PS to the last comment: I mean to begin row 1, when work is turned after row 4.
Hello Anthi,
Thank you for reaching out and for your kind words! This can be a bit confusing at first. Because you have slipped your stitch with your yarn in back in row 3 it does mean that when you begin row 1 your yarn A will be in the front. BUT to knit your second stitch that is when your yarn will wrap your selvedge edge.
I hope this makes sense and let us know if you have any further questions!
Best,
Marilla
Thank you Marilla!
the way I understand it is that, while in row 3 color A yarn, being in the back, is wrapped around the edge/selvage, in row 1, being in the front, is wrapped around the slipped first stich. Am I right?
Anyway, I had already started my project when I received your answer -too excited about it- and the selvage comes out different but ok with slipped stitch in the back in row 3, as consistency matters.
A suggestion that I would have to make is to cast on loosely or use a needle size above the one used for knitting (I used 3.5 mm for casting on and 3 mm for knitting).
Hi Anthi,
Yes, it does sound like you have it figured out – the yarn will wrap around the outside of the slipped stitch on rows 1 and 3, but if you are already slipping in a different way, I would just continue so the edges look the same for the rest of the scarf! It is not unusual to have to cast on with a slightly bigger needle, but it’s good to keep in mind for those of us who tend to cast on tightly, so thanks for the tip!
Best,
Julianna
So gorgeous! Exquisite! I have been looking at it for days trying to decide on the color!
As I said in my previous comment, I am having a very hard time deciding on linen Quill colors. I know that you chose these colors because they would work especially well, but Linen Quill also comes in many other beautiful colors. Is there any reason why some of these would not also work in the scarf?
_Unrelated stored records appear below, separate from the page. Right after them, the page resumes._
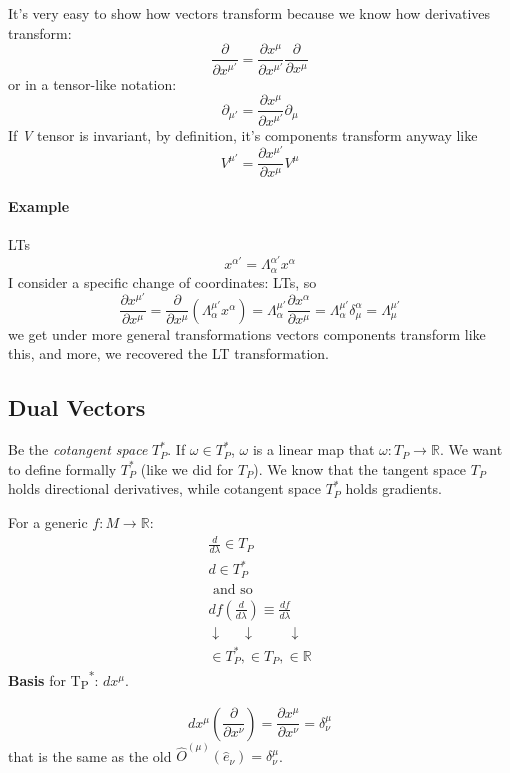 It's very easy to show how vectors transform because we know how derivatives transform:
\begin{equation}
\frac{\partial}{\partial  x^{\mu'}} = \frac{\partial  x^{\mu }}{\partial  x^{\mu '}} \frac{\partial}{\partial  x^{\mu }}
\end{equation}
or in a tensor-like notation:
\begin{equation}
\partial_{\mu '} = \frac{\partial  x^{\mu }}{\partial x^{\mu '}} \partial_{\mu }
\end{equation}
If \emph{V} tensor is invariant, by definition, it's components transform anyway like
\[
V^{\mu '} = \frac{\partial x^{\mu '}}{\partial x^{\mu }}V^{\mu }
\]

\paragraph{Example} LTs
\[
x^{\alpha '} = \Lambda^{\alpha '}_{\alpha }x^{\alpha }
\]
I consider a specific change of coordinates: LTs, so
\[
\frac{\partial x^{\mu '}}{\partial x^{\mu }} = \frac{\partial}{\partial x^{\mu }} \left( \Lambda^{\mu '}_{\alpha }x^{\alpha } \right) = \Lambda^{\mu '}_{\alpha } \frac{\partial x^{\alpha }}{\partial x^{\mu }} = \Lambda^{\mu '}_{\alpha } \delta^{\alpha }_{\mu } = \Lambda^{\mu '}_{\mu }
\]
we get under more general transformations vectors components transform like this, and more, we recovered the LT transformation.

\subsection{Dual Vectors}
Be the \emph{cotangent space} $T_{P}^{*}$. If $\omega \in T_{P}^{*}$, $\omega$ is a linear map that  $\omega : T_{P}\to \mathbb{R}$.
We want to define formally $T_{P}^{*}$ (like we did for $T_{P}$).
We know that the tangent space $T_{P}$ holds directional derivatives, while cotangent space $T_{P}^{*}$ holds gradients. \par
For a generic $f: M\to \mathbb{R}$:
\begin{gather*}
\frac{d}{d\lambda } \in T_{P} \\
d \in T_{P}^{*} \\
\text{ and so } \\
df \left( \frac{d}{d\lambda } \right) \equiv \frac{df}{d\lambda }\\
\downarrow \quad\; \downarrow \qquad \;\downarrow \\
\in T_{P}^{*}, \in T_{P}, \in \mathbb{R}
\end{gather*}
\textbf{Basis} for T\textsubscript{P}\textsuperscript{*}: $dx^{\mu }$.\par
\[
dx^{\mu } \left( \frac{\partial}{\partial x^{\nu }} \right) = \frac{\partial x^{\mu }}{\partial x^{\nu }} = \delta^{\mu }_{\nu }
\]
that is the same as the old $\hat{O}^{\left( \mu  \right)}\left( \hat{e}_{\nu } \right)=\delta^{\mu }_{\nu }$.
I am thinking of butternut, turmeric, or mustard. As another commenter noted, I may just purchase extra Linen Quill and make two scarves.
Many thanks for this lovely pattern.
Hello Christine,
Thank you for reaching out- that sounds lovely! Our color selections are meant to be inspirational rather than a rule. I think your color ideas are all great!
We would love to see the end result, happy knitting!
-Marilla
Hi, thank you for the beautiful pattern. I am working on my swatch and it seems to be going well, but I don’t think that I am wrapping Yarn A on rows one and three correctly. Can you expand on that detail? Thank you!
Hi Linda,
Thanks for reaching out! At the beginning of Row 1, you will slip the first stitch with the yarn in front, but will need to move your yarn to the back of the work in order to knit the rest of the row. Instead of moving the yarn to the back between the needles as you normally would when switching between a knit and a purl, you will wrap the yarn around the outside of the slipped stitch, under the needle, before knitting the second stitch. You will do the same on Row 3, except your yarn will be in the back and you will be moving it under the right hand needle to the front in order to purl the row.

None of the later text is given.